## Prompt:
Please copy the leading lines of the entries below exactly, concluding with the line in which "and also the impossibility of validation" occurs.

________________________________________

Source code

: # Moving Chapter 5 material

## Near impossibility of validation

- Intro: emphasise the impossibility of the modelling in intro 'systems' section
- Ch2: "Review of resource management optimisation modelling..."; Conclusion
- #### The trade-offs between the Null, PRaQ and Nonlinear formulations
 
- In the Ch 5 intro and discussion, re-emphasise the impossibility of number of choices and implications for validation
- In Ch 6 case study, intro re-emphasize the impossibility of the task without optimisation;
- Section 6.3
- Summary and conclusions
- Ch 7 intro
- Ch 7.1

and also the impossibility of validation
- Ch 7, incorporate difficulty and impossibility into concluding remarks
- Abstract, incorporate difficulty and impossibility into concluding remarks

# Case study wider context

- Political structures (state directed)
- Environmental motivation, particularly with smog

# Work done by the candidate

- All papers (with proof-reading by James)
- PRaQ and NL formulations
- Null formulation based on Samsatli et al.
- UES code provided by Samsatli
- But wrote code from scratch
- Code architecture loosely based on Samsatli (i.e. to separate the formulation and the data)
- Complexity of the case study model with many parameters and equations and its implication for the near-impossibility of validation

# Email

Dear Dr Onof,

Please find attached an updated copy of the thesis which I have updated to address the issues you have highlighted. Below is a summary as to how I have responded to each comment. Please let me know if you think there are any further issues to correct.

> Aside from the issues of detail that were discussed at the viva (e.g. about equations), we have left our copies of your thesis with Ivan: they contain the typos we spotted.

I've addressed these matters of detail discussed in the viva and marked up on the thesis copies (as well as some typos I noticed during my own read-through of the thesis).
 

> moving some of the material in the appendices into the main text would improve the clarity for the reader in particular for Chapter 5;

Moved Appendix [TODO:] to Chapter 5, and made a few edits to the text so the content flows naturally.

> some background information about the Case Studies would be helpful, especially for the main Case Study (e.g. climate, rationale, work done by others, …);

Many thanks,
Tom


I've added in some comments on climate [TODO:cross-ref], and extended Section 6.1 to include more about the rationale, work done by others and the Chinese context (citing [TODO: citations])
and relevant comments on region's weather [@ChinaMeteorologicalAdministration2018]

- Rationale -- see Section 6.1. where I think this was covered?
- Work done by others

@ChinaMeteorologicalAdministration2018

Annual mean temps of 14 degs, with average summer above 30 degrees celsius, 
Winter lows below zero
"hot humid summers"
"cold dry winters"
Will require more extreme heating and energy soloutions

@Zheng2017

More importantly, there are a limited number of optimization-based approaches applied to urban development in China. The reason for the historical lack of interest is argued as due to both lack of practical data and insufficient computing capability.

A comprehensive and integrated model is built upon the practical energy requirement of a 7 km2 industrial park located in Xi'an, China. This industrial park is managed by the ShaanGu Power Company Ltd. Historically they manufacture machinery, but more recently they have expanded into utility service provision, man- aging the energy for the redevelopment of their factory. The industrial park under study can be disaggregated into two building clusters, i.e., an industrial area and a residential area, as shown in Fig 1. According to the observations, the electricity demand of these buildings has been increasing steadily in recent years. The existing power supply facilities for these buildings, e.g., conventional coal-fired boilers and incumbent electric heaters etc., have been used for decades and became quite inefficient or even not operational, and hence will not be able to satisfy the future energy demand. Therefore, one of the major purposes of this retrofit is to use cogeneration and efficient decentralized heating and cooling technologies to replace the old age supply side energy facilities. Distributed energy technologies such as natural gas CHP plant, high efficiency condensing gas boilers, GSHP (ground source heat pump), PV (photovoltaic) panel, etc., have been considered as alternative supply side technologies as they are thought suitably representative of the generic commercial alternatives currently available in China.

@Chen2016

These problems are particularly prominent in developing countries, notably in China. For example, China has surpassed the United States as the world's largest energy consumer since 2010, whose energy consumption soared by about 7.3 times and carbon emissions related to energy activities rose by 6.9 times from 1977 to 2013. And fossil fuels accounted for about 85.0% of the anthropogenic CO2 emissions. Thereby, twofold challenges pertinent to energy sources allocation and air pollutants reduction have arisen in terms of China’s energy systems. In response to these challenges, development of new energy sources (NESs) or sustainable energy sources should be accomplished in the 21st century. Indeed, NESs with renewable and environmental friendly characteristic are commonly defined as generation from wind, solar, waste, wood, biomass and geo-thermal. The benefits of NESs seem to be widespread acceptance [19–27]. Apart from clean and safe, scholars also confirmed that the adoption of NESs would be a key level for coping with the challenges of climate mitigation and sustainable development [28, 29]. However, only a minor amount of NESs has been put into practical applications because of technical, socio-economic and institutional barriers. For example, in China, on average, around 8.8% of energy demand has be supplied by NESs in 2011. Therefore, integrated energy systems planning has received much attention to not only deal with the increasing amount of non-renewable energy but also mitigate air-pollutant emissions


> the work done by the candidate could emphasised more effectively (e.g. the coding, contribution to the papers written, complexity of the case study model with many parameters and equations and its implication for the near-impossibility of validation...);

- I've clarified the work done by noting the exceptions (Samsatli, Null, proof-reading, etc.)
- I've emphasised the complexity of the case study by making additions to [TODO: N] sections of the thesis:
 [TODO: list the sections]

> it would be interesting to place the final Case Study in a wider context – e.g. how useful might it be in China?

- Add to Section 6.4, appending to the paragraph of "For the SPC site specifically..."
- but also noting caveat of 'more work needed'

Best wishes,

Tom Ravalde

________________________________________

## Task solution:
Source code

: # Moving Chapter 5 material

## Near impossibility of validation

- Intro: emphasise the impossibility of the modelling in intro 'systems' section
- Ch2: "Review of resource management optimisation modelling..."; Conclusion
- #### The trade-offs between the Null, PRaQ and Nonlinear formulations
 
- In the Ch 5 intro and discussion, re-emphasise the impossibility of number of choices and implications for validation
- In Ch 6 case study, intro re-emphasize the impossibility of the task without optimisation;
- Section 6.3
- Summary and conclusions
- Ch 7 intro
- Ch 7.1

and also the impossibility of validation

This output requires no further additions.